Nameproduct-management-coaching-framework
DescriptionA structured process for product leaders to develop the skills of their direct reports. Use this skill when onboarding a new PM, preparing for performance cycles, or establishing a recurring growth cadence for an existing team.

name: product-management-coaching-framework description: A structured process for product leaders to develop the skills of their direct reports. Use this skill when onboarding a new PM, preparing for performance cycles, or establishing a recurring growth cadence for an existing team.

Product Management Coaching Framework

Effective product leadership shifts the focus from "doing the product work" to "developing the people who do the product work." This framework provides a structured approach to move PMs from their current skill level to their "next bigger challenge" through consistent, small-scale interventions rather than high-intensity, infrequent reviews.

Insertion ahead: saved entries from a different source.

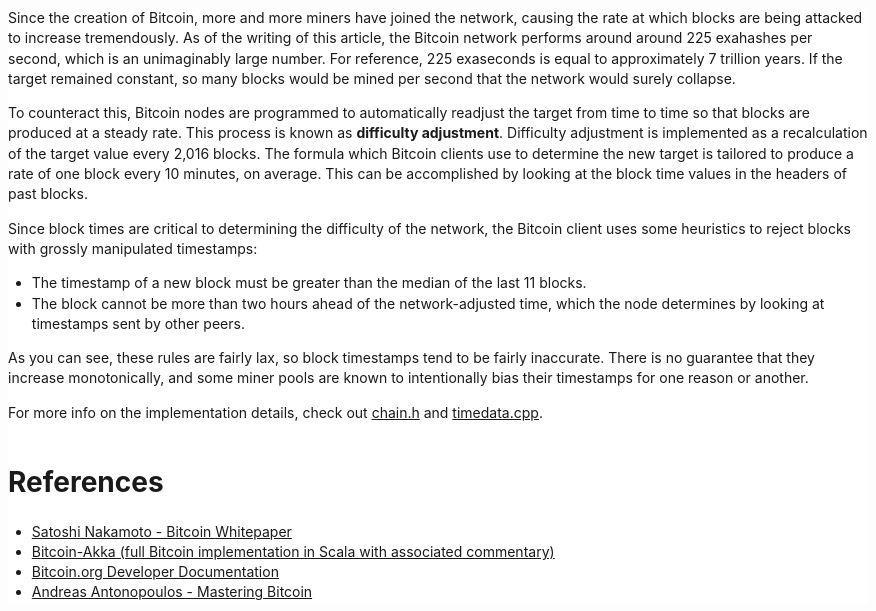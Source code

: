 Since the creation of Bitcoin, more and more miners have joined the network, causing the rate at which blocks are being attacked to increase tremendously. As of the writing of this article, the Bitcoin network performs around around 225 exahashes per second, which is an unimaginably large number. For reference, 225 exaseconds is equal to approximately 7 trillion years. If the target remained constant, so many blocks would be mined per second that the network would surely collapse.

To counteract this, Bitcoin nodes are programmed to automatically readjust the target from time to time so that blocks are produced at a steady rate. This process is known as **difficulty adjustment**. Difficulty adjustment is implemented as a recalculation of the target value every 2,016 blocks. The formula which Bitcoin clients use to determine the new target is tailored to produce a rate of one block every 10 minutes, on average. This can be accomplished by looking at the block time values in the headers of past blocks.

<aside>

Since block times are critical to determining the difficulty of the network, the Bitcoin client uses some heuristics to reject blocks with grossly manipulated timestamps:
* The timestamp of a new block must be greater than the median of the last 11 blocks.
* The block cannot be more than two hours ahead of the network-adjusted time, which the node determines by looking at timestamps sent by other peers.

As you can see, these rules are fairly lax, so block timestamps tend to be fairly inaccurate. There is no guarantee that they increase monotonically, and some miner pools are known to intentionally bias their timestamps for one reason or another.

For more info on the implementation details, check out [chain.h](https://github.com/bitcoin/bitcoin/blob/b25a752dfdbb12fd579e1dbef2bb95096867046b/src/chain.h#L288) and [timedata.cpp](https://github.com/bitcoin/bitcoin/blob/master/src/timedata.cpp).

</aside>

# References

* [Satoshi Nakamoto - Bitcoin Whitepaper](https://bitcoin.org/bitcoin.pdf)
* [Bitcoin-Akka (full Bitcoin implementation in Scala with associated commentary)](http://hhanh00.github.io/bitcoin-akka-tutorial/index.html)
* [Bitcoin.org Developer Documentation](https://developer.bitcoin.org/devguide/index.html)
* [Andreas Antonopoulos - Mastering Bitcoin](https://aantonop.com/books/mastering-bitcoin/)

The Five-Step Coaching Workflow

1. Define "Good" (The Compass)

Create a clear definition of what a competent PM looks like in your specific company context. Avoid generic lists; focus on the specific needs of your product and team. Use the PMwheel buckets to categorize skills:

  • Problem Understanding: Grasping underlying user and business problems.
  • Solution Finding: Designing effective ways to solve those problems.
  • Planning: Roadmapping and goal setting (e.g., OKRs).
  • Execution (Get it Done): Working with engineering, writing backlog items, delivery.
  • Listen & Learn: Quantitative/qualitative data analysis and iteration.
  • Team: Motivation, collaboration, and cross-functional leadership.
  • Personal Growth: Curiosity and self-improvement habits.
  • Agile: Understanding underlying values and principles of iterative delivery.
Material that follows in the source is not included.